» **WORK INSTRUCTION**: The full set of lines below has to be written out again exactly.
★ ★ ★ ★ ★ ★ ★
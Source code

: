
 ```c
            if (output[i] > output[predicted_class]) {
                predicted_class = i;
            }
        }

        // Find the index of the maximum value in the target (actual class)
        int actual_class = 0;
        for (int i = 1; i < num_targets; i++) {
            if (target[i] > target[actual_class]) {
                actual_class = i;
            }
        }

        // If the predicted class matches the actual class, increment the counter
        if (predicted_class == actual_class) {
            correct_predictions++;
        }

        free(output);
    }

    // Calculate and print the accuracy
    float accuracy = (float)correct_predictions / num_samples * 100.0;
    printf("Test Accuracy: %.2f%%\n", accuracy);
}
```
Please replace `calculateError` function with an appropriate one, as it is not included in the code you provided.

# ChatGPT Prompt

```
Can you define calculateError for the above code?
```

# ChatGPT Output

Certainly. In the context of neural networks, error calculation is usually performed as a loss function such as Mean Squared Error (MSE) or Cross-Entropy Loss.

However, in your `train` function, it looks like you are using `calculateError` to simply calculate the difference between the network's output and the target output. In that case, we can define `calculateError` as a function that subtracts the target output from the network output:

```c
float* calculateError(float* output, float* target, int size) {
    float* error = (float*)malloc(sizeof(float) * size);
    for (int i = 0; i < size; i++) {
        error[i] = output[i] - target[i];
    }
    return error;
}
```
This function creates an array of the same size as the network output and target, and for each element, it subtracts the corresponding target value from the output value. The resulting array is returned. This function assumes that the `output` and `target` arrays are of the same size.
★ ★ ★ ★ ★ ★ ★
» **SOLUTION TO THIS PROBLEM**:
Source code

:
 ```c
            if (output[i] > output[predicted_class]) {
                predicted_class = i;
            }
        }

        // Find the index of the maximum value in the target (actual class)
        int actual_class = 0;
        for (int i = 1; i < num_targets; i++) {
            if (target[i] > target[actual_class]) {
                actual_class = i;
            }
        }

        // If the predicted class matches the actual class, increment the counter
        if (predicted_class == actual_class) {
            correct_predictions++;
        }

        free(output);
    }

    // Calculate and print the accuracy
    float accuracy = (float)correct_predictions / num_samples * 100.0;
    printf("Test Accuracy: %.2f%%\n", accuracy);
}
```
Please replace `calculateError` function with an appropriate one, as it is not included in the code you provided.

# ChatGPT Prompt

```
Can you define calculateError for the above code?
```

# ChatGPT Output

Certainly. In the context of neural networks, error calculation is usually performed as a loss function such as Mean Squared Error (MSE) or Cross-Entropy Loss.

However, in your `train` function, it looks like you are using `calculateError` to simply calculate the difference between the network's output and the target output. In that case, we can define `calculateError` as a function that subtracts the target output from the network output:

```c
float* calculateError(float* output, float* target, int size) {
    float* error = (float*)malloc(sizeof(float) * size);
    for (int i = 0; i < size; i++) {
        error[i] = output[i] - target[i];
    }
    return error;
}
```
This function creates an array of the same size as the network output and target, and for each element, it subtracts the corresponding target value from the output value. The resulting array is returned. This function assumes that the `output` and `target` arrays are of the same size.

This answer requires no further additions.